WO 03/027775 Al 5 PCT/EP02/09139 Since a subsequent application of a protective lacquer which possibly requires curing is not necessary according to the method of the invention, a cutting process is preferably carried out within the scope of the method according to the invention in a single operation together with embossing, which has further economic advantages. The material according to the invention can, in particular, be produced on a combined embossing and cutting machine, in particular a roll cutting machine. The material can then be wound with little effort to at least one roll.
The aforementioned object is furthermore solved by the foil material described in claim 5.
Said foil material comprises a metal layer provided with an embossed hologram as well as a lubricant layer which is applied to the finished foil material at least partially on said metal layer. The method according to the invention is reflected in the associated foil material in that the topmost layer of the material is exclusively formed by the metal layer and/or the lubricant layer. In other words, according to the invention, no protective lacquer is needed on the foil material. A material which can be produced in an extremely economical manner is thus created, which can, for example, be used as an inner foil for cigarette packets.
Preferred embodiments of the foil material according to the invention can be found in the subsequent claims.

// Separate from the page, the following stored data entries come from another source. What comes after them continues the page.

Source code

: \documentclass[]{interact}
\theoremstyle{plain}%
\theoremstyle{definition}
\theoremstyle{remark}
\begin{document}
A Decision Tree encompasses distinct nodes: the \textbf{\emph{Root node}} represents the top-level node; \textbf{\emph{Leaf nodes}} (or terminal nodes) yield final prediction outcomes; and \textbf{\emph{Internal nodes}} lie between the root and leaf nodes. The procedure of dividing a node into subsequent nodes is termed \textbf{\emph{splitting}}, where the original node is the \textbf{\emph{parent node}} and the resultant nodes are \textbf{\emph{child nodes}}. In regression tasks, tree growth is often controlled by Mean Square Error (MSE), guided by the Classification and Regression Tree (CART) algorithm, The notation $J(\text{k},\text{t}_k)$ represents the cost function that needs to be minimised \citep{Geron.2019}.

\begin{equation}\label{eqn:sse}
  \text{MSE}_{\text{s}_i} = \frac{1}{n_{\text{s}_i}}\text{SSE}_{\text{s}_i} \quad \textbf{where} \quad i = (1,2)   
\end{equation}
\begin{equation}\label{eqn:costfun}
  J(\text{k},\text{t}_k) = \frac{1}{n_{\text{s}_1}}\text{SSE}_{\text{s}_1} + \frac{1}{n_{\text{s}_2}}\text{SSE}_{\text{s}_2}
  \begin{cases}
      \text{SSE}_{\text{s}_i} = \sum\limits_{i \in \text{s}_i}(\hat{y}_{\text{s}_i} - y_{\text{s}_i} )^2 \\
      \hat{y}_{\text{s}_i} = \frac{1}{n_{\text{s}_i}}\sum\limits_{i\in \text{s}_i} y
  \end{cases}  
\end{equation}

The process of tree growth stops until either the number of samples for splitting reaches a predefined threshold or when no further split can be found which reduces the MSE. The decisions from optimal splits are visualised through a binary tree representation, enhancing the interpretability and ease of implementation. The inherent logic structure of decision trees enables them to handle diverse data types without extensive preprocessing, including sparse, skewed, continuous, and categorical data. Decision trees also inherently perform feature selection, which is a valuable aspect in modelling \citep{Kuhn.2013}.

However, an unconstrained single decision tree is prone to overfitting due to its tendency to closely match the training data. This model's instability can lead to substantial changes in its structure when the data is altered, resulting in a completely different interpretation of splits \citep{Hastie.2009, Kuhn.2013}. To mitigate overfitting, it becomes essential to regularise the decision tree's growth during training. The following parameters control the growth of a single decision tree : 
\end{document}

Essentially in accordance with the embodiments of the method according to the invention, it is preferred for the foil material to be a metallised paper, a metal foil, in particular an aluminium foil, or a metal-paper composite, in particular an aluminium-paper composite.
The required processability for producing the foil material according to the invention can be ensured in that the finished material has a lubricant coating in the order of magnitude of 0.02 g/m2.
It is finally preferred from the point of view of economics and transport for the foil material according to the invention to be a roll of material.

Claims

Claim

1. Method for producing a foil material provided with an embossed hologram and having a metal layer, comprising the following steps:
- applying a lubricant to the metal layer, and - directly thereafter embossing the metal layer of the material, the embossed surface remaining the topmost layer of the material.

2. Method according to claim 1, characterised in that the material is an aluminium foil, an aluminium-paper composite or paper which is firstly metallised.

3. Method according to claim 1 or 2, characterised in that the lubricant is applied in a order of magnitude of 0.02 g/m2.

4. Method according to one of claims 1 to 3, characterised in that a cutting process occurs in a single operation together with embossing, which is followed by winding onto at least one roll.

5. Foil material comprising - a metal layer provided with an embossed hologram, and - a lubricant layer which is at least partially applied to said metal layer, - the topmost layer of the material being formed exclusively by the metal layer and/or the lubricant layer.

6. Foil material according to claim 5, characterised in that the material is a metallised paper, an aluminium foil or an aluminium-paper composite.

7. Foil material according to claim 5 or 6, characterised in that the material has a lubricant layer in a order of magnitude of 0.02 g/m2.

8. Foil material according to one of claims 5 to 7, characterised in that said material is a roll of material.